776 voor Christus: eerste oude Olympische spelen in Olympia in Griekenland, daarna om de 4 jaar
- Religieuze oorsprong: opgedragen aan Zeus (oppergod)
- Deelname alleen voor zonen van rijke Griekse ouders
- Vrouwen en slaven werden uitgesloten.
- Wagenrennen, paardenrace, vijfkamp, hardlopen, boksen, worstelen en pankration.
- Winnaars: olijftakkrans en palmtak
394 na Christus
Laatste klassieke Olympische spelen. Romeinse rijk had het verboden omdat het niet Christelijk
genoeg was. Het lichaam stond centraal tijdens de OS en volgens het Christelijk geloof was de geest
het belangrijkste.
, Moderne Olympische spelen in de 19de eeuw
Fransman Pierre de Coubertin nam aan het einde van de 19de eeuw (1862 tot 1937) het initiatief voor
de herinvoering van de Olympische spelen.
- 1896: eerste moderne Olympische spelen in Athene
- 1894: Pierre de Coubertin richtte het Internationaal Olympisch Comité op. (IOC)
- Hij zei: meedoen is belangrijker dan winnen.
- Ethische principes: fairplay en waardigheid van de mens
Invloeden van Duitsland, Engeland en Frankrijk op de Nederlandse sport.
Engeland en Duitsland waren de bodemmat van de moderne sport.
Engeland
- Bedacht sporten (voor de elite) zoals: cricket, golf, voetbal, tennis, atletiek en polo.

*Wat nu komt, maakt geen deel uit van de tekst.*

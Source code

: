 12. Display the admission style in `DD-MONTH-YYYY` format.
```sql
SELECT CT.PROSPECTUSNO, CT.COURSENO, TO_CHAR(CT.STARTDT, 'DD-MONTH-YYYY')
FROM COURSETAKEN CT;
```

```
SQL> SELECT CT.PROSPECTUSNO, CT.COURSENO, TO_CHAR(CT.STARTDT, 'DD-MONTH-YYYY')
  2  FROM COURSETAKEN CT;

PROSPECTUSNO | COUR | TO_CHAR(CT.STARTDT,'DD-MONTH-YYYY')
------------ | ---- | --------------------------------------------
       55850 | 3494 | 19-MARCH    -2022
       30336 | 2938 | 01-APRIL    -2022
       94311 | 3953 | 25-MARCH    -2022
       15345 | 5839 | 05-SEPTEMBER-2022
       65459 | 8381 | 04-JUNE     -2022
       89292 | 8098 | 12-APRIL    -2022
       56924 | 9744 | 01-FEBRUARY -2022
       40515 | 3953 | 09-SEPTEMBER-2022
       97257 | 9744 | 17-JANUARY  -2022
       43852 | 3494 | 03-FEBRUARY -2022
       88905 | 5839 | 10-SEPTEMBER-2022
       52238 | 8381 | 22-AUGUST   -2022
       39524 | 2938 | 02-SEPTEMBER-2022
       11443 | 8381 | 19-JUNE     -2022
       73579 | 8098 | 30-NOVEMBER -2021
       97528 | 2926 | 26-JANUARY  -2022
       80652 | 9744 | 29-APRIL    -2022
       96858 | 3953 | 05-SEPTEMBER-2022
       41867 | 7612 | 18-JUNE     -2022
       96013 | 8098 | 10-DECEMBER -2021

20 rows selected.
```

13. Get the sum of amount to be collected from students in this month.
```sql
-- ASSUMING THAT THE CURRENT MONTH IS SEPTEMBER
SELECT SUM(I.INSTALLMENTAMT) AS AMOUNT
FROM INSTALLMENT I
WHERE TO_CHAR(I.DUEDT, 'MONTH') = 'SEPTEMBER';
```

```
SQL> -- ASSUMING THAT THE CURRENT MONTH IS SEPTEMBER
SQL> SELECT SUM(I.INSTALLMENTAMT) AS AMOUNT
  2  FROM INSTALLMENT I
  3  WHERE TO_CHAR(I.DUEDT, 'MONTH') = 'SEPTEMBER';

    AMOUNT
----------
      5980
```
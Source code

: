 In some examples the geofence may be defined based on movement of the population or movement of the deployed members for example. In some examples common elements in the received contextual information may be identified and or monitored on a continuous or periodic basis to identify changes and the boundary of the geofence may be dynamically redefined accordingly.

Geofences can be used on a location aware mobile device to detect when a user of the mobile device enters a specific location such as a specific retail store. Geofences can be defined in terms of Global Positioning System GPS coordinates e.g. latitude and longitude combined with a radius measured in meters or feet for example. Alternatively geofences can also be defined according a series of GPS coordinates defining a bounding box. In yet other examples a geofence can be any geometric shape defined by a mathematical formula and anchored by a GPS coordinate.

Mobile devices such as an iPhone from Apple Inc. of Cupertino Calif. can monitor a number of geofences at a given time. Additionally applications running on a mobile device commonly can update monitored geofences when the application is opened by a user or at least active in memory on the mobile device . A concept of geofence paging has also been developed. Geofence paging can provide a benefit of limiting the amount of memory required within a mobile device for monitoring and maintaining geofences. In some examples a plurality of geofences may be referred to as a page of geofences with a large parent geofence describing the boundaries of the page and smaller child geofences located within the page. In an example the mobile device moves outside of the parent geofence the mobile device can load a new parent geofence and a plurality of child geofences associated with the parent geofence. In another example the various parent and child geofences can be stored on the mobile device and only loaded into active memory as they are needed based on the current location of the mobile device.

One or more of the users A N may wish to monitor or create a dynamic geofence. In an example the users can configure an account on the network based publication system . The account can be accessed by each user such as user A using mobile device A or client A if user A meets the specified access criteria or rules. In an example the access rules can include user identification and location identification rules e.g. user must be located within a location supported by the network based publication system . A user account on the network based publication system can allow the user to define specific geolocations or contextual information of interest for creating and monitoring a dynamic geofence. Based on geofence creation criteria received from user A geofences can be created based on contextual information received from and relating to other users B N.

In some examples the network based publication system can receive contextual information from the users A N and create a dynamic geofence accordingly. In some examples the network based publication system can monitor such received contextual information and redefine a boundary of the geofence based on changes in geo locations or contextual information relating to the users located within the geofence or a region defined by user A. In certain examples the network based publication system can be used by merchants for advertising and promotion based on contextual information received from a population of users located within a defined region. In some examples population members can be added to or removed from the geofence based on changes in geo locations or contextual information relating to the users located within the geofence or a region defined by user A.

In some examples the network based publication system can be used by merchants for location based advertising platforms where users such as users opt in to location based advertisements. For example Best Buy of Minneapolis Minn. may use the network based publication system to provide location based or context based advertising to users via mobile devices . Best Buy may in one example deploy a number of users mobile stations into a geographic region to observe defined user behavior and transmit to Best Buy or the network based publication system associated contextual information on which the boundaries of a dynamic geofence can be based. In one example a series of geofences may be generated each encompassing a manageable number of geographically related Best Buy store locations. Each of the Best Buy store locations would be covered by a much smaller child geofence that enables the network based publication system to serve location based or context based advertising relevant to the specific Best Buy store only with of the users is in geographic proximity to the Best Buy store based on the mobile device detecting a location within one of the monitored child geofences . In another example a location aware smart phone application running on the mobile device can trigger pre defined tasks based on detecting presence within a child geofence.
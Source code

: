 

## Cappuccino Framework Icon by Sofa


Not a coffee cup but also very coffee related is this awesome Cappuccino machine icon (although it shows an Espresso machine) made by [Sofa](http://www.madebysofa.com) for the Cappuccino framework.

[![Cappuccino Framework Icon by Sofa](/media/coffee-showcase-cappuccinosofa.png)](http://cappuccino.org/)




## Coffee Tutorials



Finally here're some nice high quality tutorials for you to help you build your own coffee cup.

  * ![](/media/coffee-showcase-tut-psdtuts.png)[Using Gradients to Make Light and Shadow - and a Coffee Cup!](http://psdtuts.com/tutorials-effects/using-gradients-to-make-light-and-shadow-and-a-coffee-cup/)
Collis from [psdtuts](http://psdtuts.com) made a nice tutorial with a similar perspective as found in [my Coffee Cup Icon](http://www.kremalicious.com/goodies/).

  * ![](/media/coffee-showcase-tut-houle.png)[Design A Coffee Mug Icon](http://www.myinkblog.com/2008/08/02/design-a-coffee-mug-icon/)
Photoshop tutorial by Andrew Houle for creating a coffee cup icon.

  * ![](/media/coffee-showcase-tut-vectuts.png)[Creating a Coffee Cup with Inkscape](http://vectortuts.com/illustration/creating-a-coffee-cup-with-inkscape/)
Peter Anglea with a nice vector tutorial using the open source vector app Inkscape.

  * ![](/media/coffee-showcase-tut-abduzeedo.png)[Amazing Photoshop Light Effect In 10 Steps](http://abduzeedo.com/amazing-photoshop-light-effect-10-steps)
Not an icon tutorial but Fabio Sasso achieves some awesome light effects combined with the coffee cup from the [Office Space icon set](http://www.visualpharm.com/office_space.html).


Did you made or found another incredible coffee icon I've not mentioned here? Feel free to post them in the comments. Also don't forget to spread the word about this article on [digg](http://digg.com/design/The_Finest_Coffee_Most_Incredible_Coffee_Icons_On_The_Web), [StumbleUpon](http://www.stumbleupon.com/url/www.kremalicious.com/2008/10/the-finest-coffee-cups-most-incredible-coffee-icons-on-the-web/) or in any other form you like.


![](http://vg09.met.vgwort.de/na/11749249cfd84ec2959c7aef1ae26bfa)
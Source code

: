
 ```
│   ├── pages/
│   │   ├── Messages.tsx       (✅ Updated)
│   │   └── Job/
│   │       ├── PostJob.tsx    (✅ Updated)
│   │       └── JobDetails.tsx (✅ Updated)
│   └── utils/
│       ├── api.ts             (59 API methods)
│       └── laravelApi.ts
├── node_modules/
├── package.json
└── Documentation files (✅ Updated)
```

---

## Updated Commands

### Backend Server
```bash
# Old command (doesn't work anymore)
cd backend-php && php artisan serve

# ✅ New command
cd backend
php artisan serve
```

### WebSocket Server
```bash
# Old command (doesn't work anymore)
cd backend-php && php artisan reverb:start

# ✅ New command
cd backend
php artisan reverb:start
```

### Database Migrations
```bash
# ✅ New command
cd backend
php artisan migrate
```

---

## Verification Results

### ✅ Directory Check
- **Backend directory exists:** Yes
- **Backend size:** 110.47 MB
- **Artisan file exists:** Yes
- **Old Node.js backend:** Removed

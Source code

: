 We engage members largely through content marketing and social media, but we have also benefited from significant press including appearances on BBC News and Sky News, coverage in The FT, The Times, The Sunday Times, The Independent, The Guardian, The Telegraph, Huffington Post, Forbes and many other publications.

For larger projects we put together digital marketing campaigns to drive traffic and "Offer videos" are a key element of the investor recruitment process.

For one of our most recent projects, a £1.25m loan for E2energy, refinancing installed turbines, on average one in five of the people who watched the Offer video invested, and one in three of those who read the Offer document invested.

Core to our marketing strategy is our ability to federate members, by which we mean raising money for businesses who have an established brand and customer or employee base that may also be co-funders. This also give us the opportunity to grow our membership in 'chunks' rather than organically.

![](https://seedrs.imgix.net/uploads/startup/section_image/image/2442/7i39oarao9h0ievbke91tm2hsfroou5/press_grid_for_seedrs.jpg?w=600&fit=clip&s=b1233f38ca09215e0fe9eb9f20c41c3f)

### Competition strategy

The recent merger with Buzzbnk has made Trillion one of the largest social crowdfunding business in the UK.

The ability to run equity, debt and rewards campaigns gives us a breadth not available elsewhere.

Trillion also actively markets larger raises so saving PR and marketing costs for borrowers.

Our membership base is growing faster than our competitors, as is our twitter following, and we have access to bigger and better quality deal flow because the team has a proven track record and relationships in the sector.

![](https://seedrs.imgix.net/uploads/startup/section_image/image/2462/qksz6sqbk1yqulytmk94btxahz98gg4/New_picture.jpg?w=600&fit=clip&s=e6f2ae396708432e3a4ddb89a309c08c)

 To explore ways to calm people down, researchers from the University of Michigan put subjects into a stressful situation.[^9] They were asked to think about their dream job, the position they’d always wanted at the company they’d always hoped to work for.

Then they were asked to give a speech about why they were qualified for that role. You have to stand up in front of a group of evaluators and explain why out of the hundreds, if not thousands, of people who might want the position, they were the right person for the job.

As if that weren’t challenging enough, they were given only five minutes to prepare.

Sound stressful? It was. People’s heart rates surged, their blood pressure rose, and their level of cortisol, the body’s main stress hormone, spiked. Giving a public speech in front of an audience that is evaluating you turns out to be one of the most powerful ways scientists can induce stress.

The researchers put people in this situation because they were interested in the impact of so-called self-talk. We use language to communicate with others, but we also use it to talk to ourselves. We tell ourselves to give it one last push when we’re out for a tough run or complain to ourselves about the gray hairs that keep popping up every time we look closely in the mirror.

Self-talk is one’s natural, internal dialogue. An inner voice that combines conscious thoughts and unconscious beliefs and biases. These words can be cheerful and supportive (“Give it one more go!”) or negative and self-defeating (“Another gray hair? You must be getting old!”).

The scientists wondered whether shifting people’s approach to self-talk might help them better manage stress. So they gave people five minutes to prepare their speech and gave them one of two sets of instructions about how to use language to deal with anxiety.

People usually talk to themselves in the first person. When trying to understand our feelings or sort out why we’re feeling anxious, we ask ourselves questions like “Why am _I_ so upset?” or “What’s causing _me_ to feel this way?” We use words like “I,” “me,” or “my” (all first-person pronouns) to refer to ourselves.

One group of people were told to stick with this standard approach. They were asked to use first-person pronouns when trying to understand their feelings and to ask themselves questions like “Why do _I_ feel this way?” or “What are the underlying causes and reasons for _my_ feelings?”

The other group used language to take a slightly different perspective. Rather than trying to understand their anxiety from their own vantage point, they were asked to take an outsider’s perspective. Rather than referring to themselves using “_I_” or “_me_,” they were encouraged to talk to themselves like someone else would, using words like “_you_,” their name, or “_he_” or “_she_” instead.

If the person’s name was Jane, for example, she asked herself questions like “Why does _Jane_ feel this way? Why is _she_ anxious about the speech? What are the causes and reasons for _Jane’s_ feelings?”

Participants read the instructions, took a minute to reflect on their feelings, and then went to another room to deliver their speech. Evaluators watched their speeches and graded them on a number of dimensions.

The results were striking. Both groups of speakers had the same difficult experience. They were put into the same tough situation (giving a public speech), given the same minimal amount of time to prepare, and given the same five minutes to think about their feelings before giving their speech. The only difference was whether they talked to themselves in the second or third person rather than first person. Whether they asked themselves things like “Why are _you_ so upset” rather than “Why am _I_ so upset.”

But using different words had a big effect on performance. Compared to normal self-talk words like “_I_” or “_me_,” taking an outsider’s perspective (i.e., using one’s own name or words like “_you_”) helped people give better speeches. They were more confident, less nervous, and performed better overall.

- Ze richtte verenigingen op. En er werd gesport op kostscholen en kazernes
- Sporten zoals rugby werd beoefend om jongens discipline te leren
- Hogere sociale klasse vooral moderne sport en olympische spelen: tijd en geld hiervoor
- Britse rijk veel economische en politieke macht & veel koloniën > verspreiden sport + invloed
- Pim Mulier: Aandeel in de introductie van atletiek, rugby, tennis, cricket in Nederland.
Duitsland
- Staat bekend als bakermat voor turnen/gymnastiek
- Friedrich Ludwig Jahn (turnbeweging). Turnen niet als doel maar als middel, door het
weerbaar maken van jongeren (sterke soldaten).
- 1963: Invoering van het vak LO in het onderwijs op verschillende scholen in landen.
- 1830: eerste Nederlandse gymnastiekorganisatie
Frankrijk
- Meer lichamelijke opvoeding op Franse scholen. Gezond lichaam is een gezonde geest.
- Verzorgde veel sport op scholen en in het onderwijs. Vanuit Frankrijk is dit overgewaaid naar
Nederland.
- 1924: eerste Olympische Winterspelen
De ontwikkeling van de sport in Nederland tijdens de Tweede Wereldoorlog. Er was veel invloed van
Duitsland tijdens de 2de wereldoorlog. Veel sporten werden door de nazi’s overgebracht naar
Nederland. Ook werden er groepen uitgesloten die niet meer mee mochten doen zoals de joden.
Ook was er een opleving voor de sport. Mensen zochten afleiding en ontspanning tijdens de 2 de
wereldoorlog en sporten hielp daarbij.